The nucleus of the atom on the left is going to pull on both p orbital lobes of the atom on the right.

And both p orbital lobes of the atom on the right are going to be attracted towards the nucleus of the atom on the left.

Notice that rather than get pulled along, the p orbital lobes expanded towards the other nucleus. This is because they are still attracted towards the nucleus of their own atom, and therefore they won't leave it. Instead, they just expand towards the other nucleus.

How can they expand? The p orbital isn't something made of matter, or something that takes up a definite amount of space. It's an area for electrons that's determined by electrostatic forces. Any change to those forces is going to cause the p orbital's shape to change. When the nucleus of the atom on the left pulled on the p orbital of the atom on the right, it applied a force of electrostatic attraction on it. That caused the p orbital's shape to change.

The nucleus of the atom on the right is also going to pull on both p orbital lobes of the atom on the left.

And both p orbital lobes of the atom on the left are going to be attracted towards the nucleus of the atom on the right.

And now both p orbitals overlap. They have bonded, producing the following shape of the bond:

The p orbitals of both Carbon atoms have combined to produce the shape shown above, creating the second bond between the Carbon atoms. This bond is called a pi bond. A pi bond, as shown in the structure, can only be made by two parallel unhybridized p orbitals.

Now let's draw how the whole molecule looks :

There's two things to note here: 1. The areas where the bonding orbitals overlap has been erased. The orbitals have combined, and there is no longer a distinction between them. 2. Due to our view, we can't see the third and fourth Hydrogen atoms $they are behind the two shown here$. However, they are still there.

Triple Bonds

There's just one last thing to note: remember how some molecules, such as N₂, have triple bonds? In those cases, there's only one sigma bond, and two pi bonds. The pi bonds for N₂ form just like the ones for C₂H₄, except since the p orbitals are perpendicular to each other, the pi bonds are also perpendicular to each other.

Practice

1. Try explaining how the atoms in a CO₂ go through each step to create CO₂ (O=C=O).

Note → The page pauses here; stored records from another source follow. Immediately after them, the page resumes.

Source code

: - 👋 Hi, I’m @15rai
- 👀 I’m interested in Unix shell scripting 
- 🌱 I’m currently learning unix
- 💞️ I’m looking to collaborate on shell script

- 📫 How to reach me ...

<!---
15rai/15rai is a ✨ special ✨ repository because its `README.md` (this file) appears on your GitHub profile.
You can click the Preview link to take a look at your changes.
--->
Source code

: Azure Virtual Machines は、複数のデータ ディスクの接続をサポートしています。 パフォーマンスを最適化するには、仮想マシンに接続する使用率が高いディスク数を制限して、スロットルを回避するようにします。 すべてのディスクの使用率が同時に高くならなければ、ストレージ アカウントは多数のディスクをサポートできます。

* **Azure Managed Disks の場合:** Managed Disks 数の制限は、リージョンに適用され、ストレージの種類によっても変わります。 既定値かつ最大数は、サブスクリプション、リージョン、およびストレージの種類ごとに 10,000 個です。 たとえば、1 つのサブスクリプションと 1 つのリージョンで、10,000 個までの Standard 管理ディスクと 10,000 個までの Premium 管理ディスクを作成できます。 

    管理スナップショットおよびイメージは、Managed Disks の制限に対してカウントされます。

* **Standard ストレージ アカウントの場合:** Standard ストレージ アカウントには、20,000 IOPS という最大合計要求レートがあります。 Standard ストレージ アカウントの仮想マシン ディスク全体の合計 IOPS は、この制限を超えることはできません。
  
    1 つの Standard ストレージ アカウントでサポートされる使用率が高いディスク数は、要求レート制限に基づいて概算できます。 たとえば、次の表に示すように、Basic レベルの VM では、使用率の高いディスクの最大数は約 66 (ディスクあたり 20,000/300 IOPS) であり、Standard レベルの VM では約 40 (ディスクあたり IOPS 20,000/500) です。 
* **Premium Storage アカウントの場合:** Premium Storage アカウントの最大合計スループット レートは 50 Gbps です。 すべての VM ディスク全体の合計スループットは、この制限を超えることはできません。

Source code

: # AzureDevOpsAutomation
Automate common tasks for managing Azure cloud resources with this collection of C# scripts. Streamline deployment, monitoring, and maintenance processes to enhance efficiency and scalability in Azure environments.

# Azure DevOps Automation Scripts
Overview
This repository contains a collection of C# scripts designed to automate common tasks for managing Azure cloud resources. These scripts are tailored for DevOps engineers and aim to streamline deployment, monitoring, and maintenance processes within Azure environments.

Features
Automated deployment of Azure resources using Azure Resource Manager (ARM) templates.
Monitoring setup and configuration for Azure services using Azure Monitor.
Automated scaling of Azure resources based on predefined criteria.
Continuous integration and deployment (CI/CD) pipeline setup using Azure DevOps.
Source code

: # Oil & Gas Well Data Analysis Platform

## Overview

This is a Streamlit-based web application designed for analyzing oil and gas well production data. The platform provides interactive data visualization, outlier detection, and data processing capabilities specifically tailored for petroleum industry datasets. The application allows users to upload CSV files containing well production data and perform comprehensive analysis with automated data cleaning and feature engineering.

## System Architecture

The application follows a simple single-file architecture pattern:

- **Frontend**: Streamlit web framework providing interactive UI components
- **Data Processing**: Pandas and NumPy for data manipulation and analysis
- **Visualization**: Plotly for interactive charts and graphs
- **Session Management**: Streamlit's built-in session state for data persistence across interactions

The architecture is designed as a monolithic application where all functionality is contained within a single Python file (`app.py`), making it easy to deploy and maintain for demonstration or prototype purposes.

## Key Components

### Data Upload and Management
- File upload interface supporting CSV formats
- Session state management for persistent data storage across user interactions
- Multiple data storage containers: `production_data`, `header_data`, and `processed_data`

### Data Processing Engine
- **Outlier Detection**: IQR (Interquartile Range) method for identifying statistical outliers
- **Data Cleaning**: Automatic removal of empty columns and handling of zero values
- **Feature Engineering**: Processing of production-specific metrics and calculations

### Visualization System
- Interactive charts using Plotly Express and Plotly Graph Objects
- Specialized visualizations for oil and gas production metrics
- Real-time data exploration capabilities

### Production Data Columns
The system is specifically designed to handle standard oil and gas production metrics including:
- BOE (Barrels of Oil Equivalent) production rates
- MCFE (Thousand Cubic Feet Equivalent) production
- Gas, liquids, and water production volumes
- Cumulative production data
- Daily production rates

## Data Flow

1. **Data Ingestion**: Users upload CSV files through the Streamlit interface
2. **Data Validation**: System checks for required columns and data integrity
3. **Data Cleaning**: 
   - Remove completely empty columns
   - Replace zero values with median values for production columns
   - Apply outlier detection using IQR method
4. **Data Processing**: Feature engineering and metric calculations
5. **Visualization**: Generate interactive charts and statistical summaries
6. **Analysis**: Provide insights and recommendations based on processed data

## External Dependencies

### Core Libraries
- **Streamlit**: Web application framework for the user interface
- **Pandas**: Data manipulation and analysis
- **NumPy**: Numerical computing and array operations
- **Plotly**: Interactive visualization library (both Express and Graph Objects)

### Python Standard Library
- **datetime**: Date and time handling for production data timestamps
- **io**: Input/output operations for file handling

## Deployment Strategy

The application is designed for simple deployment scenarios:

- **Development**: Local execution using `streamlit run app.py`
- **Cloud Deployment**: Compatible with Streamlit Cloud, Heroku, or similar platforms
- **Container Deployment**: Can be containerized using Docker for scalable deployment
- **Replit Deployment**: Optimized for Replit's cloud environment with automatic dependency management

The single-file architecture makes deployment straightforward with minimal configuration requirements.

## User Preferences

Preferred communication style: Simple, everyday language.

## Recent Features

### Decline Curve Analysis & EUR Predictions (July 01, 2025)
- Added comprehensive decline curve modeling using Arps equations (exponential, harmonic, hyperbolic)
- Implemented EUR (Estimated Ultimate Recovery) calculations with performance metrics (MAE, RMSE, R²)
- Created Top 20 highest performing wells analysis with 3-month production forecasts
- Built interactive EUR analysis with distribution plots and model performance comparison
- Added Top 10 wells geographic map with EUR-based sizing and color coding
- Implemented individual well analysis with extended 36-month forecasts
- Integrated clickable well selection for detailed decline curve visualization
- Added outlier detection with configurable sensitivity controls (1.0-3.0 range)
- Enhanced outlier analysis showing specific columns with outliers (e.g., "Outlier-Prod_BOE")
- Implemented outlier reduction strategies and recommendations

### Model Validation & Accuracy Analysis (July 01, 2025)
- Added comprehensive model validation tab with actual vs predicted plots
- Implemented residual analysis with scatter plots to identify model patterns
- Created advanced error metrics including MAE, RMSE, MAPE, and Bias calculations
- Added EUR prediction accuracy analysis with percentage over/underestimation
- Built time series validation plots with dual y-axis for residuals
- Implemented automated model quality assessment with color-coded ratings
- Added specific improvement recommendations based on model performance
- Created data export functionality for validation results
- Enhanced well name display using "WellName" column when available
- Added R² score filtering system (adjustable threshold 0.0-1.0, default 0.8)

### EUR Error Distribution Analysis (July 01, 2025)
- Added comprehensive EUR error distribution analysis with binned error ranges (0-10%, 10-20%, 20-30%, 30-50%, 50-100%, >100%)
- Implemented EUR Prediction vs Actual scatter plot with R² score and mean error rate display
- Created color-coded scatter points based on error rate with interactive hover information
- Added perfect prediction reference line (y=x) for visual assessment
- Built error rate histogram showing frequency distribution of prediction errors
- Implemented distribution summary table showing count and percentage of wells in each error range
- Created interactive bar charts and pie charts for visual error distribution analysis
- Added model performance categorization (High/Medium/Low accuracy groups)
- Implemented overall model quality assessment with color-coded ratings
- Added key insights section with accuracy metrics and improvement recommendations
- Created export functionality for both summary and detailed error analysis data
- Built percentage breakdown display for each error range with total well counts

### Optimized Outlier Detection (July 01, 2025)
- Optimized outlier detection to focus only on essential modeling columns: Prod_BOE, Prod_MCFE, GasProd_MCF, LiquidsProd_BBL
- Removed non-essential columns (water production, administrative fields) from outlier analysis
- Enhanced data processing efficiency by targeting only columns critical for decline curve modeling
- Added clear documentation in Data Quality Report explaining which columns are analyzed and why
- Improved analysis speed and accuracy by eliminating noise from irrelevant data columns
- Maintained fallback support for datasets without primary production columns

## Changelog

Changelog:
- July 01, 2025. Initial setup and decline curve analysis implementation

   There's one sigma bond between each Oxygen atom and the central Carbon atom, and then there's also a pi bond between each Oxygen atom and the central Carbon atom.

   If it helps, first determine the electron and molecular geometry for the CO₂ molecule.

   Try drawing a diagram $like the one of C~2~H~4~ above$ for CO₂, showing the sigma and pi bonds and their structure, and any lone pairs in hybridized orbitals, as well as where the lone pairs would be.